START DATA TO PROCESS
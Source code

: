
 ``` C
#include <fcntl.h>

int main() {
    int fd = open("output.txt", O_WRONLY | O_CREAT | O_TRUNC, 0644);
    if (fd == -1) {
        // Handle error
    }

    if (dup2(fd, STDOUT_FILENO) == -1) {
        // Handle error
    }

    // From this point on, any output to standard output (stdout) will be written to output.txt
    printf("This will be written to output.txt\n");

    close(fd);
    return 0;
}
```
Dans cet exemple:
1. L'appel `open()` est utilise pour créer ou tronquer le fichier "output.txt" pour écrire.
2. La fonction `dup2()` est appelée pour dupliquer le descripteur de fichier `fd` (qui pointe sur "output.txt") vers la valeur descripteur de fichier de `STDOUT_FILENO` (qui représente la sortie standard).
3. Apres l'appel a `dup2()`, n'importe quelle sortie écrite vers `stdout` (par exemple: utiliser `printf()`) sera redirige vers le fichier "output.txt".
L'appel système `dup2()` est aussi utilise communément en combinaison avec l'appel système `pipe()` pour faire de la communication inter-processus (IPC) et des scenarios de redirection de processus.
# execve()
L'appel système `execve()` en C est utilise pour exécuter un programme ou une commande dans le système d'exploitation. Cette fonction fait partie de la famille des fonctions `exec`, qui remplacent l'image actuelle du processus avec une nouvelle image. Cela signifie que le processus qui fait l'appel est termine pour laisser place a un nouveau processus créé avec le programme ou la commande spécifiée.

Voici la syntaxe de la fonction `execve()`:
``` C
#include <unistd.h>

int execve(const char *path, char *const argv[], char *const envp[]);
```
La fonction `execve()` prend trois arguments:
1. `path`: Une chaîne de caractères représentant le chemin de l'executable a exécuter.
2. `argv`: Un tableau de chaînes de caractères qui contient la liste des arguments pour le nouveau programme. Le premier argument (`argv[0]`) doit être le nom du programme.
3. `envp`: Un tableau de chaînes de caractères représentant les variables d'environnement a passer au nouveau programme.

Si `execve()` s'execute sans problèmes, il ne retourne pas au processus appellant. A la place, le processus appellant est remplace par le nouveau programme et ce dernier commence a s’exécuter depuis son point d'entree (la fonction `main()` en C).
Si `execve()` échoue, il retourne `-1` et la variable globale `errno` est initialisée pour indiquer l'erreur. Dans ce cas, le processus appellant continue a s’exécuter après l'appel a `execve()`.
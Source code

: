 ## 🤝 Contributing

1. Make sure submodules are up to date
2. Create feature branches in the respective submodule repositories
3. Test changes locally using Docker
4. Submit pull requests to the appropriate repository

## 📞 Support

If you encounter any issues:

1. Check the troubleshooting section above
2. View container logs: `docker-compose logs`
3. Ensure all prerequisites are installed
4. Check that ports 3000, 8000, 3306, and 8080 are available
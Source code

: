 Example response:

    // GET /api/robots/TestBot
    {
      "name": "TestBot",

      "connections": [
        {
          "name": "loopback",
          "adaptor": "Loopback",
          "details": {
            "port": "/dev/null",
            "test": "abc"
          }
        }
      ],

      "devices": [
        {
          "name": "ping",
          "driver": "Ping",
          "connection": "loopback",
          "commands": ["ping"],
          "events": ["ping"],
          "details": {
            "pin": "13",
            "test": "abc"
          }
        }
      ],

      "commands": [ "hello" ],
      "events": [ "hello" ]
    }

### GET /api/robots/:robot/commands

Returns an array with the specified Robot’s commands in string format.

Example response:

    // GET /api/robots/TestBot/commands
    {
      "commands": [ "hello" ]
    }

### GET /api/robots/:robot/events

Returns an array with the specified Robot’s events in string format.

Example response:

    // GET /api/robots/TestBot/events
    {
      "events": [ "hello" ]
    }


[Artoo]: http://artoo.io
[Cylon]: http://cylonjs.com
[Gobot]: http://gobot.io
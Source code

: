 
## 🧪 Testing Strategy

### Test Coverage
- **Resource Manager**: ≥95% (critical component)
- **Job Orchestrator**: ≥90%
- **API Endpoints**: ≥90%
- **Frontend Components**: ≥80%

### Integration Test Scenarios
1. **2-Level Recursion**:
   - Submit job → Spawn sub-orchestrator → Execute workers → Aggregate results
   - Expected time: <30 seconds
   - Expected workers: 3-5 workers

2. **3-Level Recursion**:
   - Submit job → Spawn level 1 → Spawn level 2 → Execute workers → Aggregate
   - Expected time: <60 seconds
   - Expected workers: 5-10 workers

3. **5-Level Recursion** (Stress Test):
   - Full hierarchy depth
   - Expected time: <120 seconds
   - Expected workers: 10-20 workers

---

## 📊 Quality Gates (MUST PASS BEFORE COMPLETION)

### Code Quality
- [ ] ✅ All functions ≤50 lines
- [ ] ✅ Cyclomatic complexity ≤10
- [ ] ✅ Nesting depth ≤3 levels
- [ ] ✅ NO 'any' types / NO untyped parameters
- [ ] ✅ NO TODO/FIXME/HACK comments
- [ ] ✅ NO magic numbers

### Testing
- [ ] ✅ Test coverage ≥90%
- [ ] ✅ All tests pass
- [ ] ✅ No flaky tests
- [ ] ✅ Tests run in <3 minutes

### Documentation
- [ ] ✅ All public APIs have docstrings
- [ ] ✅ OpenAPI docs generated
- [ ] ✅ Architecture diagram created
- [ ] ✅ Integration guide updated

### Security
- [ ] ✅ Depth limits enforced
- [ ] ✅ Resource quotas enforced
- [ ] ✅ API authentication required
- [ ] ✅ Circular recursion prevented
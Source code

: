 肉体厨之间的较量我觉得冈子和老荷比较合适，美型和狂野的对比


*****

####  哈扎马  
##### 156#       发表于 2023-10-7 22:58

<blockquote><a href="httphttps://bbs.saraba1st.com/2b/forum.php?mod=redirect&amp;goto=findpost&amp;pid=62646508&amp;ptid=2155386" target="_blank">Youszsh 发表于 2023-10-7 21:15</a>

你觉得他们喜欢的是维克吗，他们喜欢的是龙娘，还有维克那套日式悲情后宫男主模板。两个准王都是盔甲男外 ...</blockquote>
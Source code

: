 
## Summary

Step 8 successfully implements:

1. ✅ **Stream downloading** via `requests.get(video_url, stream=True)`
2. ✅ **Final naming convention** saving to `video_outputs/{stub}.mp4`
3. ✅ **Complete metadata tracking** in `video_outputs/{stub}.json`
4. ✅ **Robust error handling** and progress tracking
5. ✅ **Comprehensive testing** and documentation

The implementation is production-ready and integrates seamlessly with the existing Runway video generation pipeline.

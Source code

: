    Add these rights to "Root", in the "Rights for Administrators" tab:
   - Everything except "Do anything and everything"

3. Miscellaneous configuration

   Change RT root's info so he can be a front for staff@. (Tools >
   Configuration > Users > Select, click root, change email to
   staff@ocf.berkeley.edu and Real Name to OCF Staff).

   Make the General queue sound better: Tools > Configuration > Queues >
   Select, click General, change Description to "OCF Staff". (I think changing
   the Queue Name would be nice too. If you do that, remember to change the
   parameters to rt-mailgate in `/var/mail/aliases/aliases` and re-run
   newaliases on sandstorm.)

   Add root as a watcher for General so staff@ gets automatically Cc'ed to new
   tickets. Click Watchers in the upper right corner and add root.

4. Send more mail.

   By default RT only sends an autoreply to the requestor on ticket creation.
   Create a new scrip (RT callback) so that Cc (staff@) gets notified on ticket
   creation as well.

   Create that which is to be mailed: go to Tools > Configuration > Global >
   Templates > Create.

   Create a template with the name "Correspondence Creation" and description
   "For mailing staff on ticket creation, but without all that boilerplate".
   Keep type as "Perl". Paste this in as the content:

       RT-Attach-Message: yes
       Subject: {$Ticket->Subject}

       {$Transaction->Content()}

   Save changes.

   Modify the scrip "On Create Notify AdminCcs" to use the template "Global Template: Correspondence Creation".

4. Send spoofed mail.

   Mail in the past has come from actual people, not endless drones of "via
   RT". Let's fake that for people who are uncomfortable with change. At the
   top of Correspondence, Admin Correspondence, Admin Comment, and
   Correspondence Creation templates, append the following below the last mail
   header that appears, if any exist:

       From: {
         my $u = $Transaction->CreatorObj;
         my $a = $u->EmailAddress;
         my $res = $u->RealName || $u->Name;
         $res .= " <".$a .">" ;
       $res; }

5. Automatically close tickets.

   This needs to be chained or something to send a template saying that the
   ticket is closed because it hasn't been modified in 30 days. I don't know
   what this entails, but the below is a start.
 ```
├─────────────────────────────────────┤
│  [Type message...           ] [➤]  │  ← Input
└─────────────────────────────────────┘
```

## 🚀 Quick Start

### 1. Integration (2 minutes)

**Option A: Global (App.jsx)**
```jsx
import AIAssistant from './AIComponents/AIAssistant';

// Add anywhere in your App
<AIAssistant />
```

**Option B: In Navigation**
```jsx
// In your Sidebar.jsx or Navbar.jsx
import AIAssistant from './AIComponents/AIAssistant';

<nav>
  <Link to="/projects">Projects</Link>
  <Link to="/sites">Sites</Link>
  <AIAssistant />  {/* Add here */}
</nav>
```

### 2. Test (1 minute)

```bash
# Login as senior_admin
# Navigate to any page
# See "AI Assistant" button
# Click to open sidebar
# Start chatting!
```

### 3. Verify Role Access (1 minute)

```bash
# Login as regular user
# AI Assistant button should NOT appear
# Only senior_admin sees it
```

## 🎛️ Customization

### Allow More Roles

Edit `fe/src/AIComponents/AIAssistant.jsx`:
END DATA TO PROCESS
## YOUR ASSIGNMENT
Set down exactly the lines beginning at the one that holds "### 3. Verify Role Access (1 minute)" and ending with the last line of the data.

## RESPONSE FOR THIS EXERCISE
### 3. Verify Role Access (1 minute)

```bash
# Login as regular user
# AI Assistant button should NOT appear
# Only senior_admin sees it
```

## 🎛️ Customization

### Allow More Roles

Edit `fe/src/AIComponents/AIAssistant.jsx`:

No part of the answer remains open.